Nonlinear Dimensional Analysis of Trapezoidal Valleys Subjected to Vertically Propagating SV Waves

This paper studies the seismic response of soil basins emphasizing the sensitivity of 2D dynamic response to geometric and material properties. This is accomplished through a formal dimensional analysis accounting for fully inelastic soil response thus augmenting the generalization potential of the results, and providing a novel framework for future research on the subject. It is shown that 2D valley response may be described through the following key dimensionless parameters: (1) the valley shape factor s, expressing the slope inclination; (2) the impedance ratio i, which expresses the stiffness of the soil relative to the bedrock; (3) the wavelength ratio lambda(S), which is a function of soil stiffness and seismic excitation frequency; (4) the rigidity ratio v, expressing the stiffness of the soil relative to its strength; and (5) the resistance ratio r, which expresses the degree of soil nonlinearity.
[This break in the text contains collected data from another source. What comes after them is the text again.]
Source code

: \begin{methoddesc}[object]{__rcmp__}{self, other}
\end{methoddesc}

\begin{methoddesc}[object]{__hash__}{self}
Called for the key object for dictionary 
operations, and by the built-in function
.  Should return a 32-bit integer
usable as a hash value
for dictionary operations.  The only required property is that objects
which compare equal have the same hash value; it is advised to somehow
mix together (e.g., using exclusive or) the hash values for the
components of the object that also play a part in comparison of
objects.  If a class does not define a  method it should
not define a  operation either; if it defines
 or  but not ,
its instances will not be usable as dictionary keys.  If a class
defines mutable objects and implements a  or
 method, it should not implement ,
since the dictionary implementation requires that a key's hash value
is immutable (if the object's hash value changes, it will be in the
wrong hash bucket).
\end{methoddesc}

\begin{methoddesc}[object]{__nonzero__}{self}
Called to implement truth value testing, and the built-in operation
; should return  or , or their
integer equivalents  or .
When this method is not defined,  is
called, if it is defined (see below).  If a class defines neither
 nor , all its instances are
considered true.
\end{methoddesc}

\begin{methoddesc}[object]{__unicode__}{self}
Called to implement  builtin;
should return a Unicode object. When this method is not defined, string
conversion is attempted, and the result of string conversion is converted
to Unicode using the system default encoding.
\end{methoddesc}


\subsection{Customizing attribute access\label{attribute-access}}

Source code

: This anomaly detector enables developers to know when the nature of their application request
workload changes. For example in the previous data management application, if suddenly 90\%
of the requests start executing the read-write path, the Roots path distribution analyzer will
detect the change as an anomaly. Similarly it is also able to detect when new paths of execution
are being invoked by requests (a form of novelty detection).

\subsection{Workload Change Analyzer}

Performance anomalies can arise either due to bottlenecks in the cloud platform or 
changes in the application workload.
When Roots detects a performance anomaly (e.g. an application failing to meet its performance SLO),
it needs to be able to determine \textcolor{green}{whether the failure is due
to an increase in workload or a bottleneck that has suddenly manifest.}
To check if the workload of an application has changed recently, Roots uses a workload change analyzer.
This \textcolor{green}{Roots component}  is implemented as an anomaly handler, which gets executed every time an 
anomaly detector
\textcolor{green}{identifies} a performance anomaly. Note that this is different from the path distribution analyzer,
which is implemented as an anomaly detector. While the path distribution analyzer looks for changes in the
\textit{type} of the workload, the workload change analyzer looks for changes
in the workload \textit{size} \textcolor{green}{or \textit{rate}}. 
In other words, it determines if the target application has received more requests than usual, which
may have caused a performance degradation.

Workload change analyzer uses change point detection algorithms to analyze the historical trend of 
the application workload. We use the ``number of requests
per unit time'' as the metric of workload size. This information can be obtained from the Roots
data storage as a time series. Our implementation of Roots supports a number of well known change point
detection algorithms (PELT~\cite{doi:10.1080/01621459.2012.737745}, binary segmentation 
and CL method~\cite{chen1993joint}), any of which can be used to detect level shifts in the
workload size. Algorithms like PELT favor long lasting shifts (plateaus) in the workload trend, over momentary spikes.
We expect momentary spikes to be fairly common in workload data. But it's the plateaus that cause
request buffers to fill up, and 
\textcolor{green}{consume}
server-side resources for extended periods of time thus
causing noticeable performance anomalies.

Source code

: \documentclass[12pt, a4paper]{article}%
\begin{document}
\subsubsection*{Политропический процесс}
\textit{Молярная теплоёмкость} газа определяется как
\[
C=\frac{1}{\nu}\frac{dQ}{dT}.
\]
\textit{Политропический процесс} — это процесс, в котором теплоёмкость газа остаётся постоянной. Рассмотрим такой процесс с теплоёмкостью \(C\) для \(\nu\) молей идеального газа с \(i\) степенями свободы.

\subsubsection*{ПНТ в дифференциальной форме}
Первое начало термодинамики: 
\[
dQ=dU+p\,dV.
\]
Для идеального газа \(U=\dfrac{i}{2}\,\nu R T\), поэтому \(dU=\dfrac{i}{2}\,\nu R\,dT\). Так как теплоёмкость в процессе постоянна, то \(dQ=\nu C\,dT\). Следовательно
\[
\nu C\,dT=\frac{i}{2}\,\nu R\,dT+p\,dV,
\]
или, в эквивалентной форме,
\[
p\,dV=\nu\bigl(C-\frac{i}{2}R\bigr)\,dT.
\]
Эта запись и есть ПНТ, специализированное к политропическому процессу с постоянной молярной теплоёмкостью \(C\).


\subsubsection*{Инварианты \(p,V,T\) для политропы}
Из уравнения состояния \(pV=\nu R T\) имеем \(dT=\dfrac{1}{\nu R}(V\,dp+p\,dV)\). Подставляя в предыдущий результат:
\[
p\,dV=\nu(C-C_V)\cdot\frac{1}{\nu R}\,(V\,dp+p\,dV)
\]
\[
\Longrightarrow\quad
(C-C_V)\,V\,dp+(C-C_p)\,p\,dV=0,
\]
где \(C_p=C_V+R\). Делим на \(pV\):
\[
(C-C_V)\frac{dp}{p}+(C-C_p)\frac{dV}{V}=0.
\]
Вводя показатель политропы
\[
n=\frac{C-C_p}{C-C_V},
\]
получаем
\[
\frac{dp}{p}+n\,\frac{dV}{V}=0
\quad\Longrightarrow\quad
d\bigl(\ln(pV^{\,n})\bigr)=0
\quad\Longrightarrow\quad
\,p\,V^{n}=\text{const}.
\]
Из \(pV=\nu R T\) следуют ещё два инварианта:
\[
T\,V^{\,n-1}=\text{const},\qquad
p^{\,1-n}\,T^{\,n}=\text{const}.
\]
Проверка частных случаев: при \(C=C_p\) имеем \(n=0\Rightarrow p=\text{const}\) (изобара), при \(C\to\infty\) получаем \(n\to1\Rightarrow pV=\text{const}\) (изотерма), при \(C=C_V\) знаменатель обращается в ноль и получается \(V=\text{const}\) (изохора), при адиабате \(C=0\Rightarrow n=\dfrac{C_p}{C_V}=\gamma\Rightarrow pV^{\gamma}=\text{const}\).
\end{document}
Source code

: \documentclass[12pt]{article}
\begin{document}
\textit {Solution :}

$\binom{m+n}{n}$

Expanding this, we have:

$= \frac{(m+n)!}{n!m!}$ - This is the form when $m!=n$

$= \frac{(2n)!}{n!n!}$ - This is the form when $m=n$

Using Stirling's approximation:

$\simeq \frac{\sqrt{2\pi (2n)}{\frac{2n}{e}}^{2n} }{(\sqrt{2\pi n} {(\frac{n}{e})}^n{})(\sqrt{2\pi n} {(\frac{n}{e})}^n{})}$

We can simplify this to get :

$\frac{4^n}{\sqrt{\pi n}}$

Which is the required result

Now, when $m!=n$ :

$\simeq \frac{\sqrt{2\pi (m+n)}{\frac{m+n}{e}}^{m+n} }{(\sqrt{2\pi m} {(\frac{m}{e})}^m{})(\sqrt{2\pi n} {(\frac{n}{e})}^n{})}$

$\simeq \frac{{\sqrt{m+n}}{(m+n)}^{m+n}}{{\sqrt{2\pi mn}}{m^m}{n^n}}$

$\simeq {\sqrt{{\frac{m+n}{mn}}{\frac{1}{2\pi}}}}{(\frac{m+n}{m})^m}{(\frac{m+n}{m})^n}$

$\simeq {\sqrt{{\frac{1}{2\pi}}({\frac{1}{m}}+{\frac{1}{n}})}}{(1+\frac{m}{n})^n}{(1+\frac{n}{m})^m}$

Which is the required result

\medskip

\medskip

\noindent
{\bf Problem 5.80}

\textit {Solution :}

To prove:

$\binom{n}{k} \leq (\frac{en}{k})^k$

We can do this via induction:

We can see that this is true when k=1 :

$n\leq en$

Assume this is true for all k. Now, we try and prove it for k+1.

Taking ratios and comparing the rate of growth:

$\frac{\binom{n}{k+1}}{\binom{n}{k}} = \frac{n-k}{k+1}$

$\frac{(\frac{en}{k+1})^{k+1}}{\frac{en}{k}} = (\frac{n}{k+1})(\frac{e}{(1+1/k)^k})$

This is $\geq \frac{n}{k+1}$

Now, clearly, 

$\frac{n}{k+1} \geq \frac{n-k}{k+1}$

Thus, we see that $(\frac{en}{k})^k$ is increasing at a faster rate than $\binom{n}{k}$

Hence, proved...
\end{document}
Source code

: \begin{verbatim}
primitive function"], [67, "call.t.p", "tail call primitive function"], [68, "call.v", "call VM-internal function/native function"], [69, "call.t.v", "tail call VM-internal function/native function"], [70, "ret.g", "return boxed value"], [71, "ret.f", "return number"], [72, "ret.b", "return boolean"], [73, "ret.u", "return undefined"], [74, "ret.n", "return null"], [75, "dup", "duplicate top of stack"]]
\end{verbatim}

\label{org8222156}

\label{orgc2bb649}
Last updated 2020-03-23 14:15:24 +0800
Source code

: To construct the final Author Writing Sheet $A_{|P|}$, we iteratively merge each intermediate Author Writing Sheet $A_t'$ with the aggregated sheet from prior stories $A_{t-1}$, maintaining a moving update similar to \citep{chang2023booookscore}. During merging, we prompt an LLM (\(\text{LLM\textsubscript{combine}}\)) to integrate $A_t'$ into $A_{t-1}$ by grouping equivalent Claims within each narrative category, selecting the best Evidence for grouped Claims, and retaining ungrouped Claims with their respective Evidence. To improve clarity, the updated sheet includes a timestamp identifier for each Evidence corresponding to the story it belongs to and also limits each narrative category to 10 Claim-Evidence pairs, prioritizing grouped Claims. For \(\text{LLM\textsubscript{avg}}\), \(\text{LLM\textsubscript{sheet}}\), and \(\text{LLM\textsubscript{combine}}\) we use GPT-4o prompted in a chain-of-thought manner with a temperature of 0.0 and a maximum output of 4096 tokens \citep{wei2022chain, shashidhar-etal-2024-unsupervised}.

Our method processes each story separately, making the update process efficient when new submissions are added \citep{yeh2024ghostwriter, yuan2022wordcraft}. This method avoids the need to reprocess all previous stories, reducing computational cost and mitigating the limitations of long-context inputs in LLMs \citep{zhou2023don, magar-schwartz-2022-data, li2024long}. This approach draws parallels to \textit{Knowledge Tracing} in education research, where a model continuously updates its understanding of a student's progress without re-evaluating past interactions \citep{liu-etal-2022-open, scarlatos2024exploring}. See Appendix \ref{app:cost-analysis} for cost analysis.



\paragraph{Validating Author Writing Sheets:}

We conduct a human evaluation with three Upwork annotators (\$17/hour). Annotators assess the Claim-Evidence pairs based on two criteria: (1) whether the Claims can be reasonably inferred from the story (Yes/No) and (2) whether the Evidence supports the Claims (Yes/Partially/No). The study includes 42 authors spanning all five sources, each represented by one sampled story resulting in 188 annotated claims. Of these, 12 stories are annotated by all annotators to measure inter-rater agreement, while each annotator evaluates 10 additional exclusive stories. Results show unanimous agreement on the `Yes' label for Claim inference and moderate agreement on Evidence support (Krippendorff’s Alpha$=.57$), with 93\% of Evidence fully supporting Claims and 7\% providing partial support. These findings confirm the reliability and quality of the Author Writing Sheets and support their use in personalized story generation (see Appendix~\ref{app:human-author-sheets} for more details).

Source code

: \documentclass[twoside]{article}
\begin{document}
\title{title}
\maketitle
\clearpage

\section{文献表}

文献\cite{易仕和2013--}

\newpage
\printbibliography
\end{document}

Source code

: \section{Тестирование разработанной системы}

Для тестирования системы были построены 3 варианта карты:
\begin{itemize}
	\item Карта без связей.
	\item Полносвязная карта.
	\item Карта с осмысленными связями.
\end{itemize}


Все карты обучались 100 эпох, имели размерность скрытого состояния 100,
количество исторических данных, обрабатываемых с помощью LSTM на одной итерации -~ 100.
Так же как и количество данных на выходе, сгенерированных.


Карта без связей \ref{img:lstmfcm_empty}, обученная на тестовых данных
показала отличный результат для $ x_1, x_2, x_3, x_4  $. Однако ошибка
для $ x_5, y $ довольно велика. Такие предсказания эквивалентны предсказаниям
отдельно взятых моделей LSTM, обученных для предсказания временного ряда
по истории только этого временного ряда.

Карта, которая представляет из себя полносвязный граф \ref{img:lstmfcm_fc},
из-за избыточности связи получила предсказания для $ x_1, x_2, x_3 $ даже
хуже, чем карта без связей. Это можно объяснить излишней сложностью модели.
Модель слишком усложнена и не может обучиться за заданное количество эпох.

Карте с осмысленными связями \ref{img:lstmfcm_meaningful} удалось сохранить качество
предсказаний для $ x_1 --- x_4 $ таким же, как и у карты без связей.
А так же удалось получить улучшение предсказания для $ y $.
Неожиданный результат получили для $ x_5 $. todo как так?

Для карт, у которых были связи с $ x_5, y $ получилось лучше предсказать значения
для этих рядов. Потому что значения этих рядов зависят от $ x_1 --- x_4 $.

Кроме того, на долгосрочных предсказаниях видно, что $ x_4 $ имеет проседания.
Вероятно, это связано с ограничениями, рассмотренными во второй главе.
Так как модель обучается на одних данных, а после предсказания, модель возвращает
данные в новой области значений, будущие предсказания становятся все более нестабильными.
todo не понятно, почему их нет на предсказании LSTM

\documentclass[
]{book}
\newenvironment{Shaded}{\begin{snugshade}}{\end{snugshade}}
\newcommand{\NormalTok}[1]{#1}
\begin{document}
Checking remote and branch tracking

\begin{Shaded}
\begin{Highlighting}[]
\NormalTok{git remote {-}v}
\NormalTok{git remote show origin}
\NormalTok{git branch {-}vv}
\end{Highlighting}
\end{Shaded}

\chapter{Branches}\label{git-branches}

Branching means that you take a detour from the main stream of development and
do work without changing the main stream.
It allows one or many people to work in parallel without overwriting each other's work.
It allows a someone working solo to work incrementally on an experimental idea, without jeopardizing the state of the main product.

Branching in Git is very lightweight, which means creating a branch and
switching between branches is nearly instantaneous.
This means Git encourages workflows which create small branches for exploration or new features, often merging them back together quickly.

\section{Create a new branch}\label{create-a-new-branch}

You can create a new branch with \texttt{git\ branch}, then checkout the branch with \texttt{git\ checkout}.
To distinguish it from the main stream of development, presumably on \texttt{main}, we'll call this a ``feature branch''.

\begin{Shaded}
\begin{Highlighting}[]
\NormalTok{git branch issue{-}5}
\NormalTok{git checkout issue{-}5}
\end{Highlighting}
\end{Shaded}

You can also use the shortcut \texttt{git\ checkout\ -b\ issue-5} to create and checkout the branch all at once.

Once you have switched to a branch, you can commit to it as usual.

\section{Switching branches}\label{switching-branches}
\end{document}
The effectiveness of the dimensional formulation is verified through the numerical analysis of equivalent valleys, assuming elastic and nonlinear soil response. Finally, a parametric study is conducted to gain insight on the effects of the introduced dimensionless parameters on the dynamic response of trapezoidal alleys. It is shown that decreasing the valley slope or the wavelength ratio promotes wave reflections within the wedge, thus enhancing the possibility of wave interferences and subsequently leading to 2D aggravation on the valley surface. On the other hand, the geometry-dependent parasitic vertical acceleration increases as the valley slope becomes steeper. As the degree of soil nonlinearity increases, 2D phenomena tend to become localized close to the valley edges.